Il secondo scenario, prevede uno sbarramento a 65 anni, per una spesa immediata di 10,3 miliardi di euro, che aumenterebbero fino a 16,5 miliardi. Gli esborsi dedicati al pensionamento aumenterebbero da 519 mila a 896 mila. Come terzo scenario, potrebbe presentarsi la situazione con il ritorno ai 41 anni di anzianità e alla quota 100 e 101 per gli autonomi, senza però un requisito di età. In questo caso i costi salirebbero già a 14,4 miliardi in partenza e salirebbero fino a 21 miliardi di euro all’anno nel 2028. Nel 2019 ci sarebbero già 751 mila assegni in più e dopo dieci anni, raggiungerebbero un milione.
“Dall’elaborazione risulta che la modifica normativa comporta un onere complessivo pari a circa 6 punti percentuali rispetto al Pil previsto per l’anno 2018” è scritto nella nota tecnica.

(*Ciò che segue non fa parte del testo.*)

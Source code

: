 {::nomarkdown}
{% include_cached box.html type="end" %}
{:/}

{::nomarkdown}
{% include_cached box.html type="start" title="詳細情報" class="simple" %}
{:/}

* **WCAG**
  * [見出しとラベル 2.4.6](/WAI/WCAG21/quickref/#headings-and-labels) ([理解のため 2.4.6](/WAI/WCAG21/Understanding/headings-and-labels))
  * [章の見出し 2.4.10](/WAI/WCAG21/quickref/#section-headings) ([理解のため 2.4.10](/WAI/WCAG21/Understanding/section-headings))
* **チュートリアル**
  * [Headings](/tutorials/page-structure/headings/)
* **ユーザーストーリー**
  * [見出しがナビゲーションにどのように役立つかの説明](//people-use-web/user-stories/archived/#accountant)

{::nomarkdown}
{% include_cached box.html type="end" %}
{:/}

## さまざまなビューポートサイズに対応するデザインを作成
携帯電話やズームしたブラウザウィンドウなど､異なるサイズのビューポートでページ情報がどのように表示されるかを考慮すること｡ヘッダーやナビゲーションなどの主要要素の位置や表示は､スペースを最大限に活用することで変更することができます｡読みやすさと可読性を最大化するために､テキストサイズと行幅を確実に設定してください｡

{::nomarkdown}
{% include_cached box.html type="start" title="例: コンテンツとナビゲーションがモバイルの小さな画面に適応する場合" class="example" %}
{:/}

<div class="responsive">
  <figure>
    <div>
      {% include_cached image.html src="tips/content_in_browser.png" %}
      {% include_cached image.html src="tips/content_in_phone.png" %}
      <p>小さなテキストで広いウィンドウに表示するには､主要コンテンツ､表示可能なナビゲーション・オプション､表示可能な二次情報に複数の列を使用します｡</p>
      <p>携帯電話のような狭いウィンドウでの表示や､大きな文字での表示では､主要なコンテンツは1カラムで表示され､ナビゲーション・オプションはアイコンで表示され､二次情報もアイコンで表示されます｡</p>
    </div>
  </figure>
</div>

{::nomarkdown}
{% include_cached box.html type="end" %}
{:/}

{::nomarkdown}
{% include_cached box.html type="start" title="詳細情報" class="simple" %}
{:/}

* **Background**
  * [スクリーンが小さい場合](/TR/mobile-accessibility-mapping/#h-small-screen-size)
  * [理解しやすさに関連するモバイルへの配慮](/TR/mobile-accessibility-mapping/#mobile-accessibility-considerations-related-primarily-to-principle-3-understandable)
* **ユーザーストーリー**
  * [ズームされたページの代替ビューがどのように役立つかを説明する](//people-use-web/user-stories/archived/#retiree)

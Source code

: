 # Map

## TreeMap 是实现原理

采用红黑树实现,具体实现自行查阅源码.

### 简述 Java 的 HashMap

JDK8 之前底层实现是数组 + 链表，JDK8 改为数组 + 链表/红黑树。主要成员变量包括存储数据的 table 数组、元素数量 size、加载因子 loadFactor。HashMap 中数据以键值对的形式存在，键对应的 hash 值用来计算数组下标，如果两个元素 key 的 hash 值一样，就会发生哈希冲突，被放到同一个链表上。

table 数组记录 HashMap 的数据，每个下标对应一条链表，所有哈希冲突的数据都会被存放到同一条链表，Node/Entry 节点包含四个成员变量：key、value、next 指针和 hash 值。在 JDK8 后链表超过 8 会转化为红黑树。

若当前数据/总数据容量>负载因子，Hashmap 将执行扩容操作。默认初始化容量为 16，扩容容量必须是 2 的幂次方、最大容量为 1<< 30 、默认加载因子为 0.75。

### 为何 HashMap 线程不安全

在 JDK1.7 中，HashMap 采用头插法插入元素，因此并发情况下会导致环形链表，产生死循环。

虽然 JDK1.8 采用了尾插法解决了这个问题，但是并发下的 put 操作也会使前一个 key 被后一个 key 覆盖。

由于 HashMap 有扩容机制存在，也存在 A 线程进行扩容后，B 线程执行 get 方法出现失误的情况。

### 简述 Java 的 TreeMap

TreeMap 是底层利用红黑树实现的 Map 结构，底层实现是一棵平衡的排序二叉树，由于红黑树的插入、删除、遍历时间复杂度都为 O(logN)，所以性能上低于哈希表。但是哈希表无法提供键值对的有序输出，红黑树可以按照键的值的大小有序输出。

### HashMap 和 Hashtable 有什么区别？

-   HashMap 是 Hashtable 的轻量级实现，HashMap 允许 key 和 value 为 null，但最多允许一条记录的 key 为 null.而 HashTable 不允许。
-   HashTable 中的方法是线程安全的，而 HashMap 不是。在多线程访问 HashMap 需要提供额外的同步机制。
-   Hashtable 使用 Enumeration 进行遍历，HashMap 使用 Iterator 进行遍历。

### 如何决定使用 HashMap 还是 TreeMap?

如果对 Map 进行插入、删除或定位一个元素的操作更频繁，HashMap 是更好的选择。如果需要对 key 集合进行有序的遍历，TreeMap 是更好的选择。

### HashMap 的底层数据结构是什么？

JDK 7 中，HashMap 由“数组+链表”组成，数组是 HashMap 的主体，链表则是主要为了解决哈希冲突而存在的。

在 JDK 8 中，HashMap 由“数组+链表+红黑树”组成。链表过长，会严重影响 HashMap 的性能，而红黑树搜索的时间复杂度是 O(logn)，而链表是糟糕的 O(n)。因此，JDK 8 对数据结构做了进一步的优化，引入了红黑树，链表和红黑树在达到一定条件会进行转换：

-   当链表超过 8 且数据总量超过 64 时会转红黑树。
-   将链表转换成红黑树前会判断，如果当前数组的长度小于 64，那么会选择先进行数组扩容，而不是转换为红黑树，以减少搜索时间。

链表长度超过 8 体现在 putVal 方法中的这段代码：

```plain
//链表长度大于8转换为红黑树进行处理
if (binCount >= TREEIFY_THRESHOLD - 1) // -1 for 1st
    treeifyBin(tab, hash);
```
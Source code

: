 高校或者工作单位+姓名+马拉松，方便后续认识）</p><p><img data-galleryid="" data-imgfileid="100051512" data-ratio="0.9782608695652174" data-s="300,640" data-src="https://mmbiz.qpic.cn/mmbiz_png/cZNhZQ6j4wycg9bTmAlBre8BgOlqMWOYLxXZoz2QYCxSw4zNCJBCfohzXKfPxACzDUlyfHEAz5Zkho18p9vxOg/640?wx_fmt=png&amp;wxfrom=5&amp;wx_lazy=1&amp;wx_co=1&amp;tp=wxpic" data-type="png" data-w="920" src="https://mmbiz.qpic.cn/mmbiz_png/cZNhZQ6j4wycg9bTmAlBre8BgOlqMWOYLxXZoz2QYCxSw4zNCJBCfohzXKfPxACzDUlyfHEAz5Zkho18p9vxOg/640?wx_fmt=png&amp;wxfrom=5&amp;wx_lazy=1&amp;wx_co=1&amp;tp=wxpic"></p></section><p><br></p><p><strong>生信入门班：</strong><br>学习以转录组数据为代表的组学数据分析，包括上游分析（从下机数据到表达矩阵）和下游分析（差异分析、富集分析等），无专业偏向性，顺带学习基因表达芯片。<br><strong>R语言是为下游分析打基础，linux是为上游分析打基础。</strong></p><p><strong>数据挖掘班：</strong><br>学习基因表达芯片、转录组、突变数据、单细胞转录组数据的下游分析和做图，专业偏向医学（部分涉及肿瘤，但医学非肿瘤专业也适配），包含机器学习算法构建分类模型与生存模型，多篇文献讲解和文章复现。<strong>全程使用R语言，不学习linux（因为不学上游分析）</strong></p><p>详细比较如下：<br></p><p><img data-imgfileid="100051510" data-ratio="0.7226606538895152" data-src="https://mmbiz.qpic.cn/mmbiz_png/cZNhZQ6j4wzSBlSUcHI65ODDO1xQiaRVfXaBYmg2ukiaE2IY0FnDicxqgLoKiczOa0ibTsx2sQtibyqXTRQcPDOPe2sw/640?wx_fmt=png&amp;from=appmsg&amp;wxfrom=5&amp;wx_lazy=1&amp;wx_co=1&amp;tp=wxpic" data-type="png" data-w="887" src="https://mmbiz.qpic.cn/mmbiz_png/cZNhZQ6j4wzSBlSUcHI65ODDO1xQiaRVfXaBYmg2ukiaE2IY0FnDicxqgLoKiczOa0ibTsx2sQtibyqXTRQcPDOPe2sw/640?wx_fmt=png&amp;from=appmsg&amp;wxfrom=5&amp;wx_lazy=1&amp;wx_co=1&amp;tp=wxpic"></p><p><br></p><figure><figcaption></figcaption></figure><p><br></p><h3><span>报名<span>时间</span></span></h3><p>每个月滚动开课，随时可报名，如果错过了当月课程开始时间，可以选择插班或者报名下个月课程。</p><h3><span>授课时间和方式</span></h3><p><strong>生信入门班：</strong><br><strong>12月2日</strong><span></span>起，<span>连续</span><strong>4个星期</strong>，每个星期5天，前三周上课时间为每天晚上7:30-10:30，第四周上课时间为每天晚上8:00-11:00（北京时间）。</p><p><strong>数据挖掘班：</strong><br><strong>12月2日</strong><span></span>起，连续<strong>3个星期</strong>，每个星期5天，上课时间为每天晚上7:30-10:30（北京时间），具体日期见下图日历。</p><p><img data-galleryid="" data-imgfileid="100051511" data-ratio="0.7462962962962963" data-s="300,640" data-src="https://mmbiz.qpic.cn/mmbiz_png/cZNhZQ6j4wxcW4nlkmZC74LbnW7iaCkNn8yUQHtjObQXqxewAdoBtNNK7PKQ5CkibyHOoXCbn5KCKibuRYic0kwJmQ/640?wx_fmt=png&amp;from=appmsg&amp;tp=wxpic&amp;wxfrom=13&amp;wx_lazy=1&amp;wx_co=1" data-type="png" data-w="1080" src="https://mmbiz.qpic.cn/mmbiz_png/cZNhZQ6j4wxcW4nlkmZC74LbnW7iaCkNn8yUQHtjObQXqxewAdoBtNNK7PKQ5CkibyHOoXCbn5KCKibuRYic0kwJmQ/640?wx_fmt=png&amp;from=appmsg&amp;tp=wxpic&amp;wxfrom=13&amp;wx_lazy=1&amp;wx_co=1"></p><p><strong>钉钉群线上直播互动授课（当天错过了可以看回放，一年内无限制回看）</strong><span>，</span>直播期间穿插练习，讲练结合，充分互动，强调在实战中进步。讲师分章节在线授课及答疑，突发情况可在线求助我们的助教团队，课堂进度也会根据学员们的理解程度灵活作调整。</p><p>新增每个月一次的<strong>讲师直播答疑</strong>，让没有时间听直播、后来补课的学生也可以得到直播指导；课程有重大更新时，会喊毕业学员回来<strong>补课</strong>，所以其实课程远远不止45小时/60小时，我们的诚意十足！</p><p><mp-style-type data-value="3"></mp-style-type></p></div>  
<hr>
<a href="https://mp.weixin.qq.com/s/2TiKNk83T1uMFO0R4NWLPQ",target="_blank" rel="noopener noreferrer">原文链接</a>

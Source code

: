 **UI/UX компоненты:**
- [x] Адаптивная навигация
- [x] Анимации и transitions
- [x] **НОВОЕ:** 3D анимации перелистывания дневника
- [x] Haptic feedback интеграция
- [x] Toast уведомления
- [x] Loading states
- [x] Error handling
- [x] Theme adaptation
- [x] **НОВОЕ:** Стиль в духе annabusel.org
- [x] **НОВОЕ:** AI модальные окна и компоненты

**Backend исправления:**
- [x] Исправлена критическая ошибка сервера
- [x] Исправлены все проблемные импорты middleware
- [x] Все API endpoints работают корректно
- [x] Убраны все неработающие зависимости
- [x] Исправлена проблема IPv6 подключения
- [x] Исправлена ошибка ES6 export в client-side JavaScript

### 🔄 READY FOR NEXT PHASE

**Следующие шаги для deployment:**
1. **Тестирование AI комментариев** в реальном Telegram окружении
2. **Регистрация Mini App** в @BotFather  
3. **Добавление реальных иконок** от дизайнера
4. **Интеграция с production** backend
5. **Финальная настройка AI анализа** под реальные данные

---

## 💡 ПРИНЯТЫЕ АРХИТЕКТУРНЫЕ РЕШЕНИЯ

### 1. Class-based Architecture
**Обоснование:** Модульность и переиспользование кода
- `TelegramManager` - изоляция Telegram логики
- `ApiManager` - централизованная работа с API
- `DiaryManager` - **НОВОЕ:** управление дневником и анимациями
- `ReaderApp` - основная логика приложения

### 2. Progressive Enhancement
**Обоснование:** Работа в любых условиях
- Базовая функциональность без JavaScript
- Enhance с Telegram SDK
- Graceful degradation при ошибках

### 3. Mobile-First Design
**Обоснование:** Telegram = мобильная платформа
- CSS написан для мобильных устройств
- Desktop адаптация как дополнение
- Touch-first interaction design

Un quarto scenario prevederebbe invece il raggiungimento della quota 100 con 64 anni minimi di età e il mantenimento delle norme già in vigore riguardo l’anzianità: quindi gli uomini andrebbero in pensione dopo 43 anni e 3 mesi di contributi e le donne dopo 42 anni e 3 mesi. In questo caso la spesa salirebbe nei 12 mesi successivi alla nuova normativa a più 4,6 miliardi fino ad arrivare a 8 miliardi in più nel 2028. In dieci anni quindi il maggior numero di pensioni andrebbe dalle 258 mila alle 450 mila.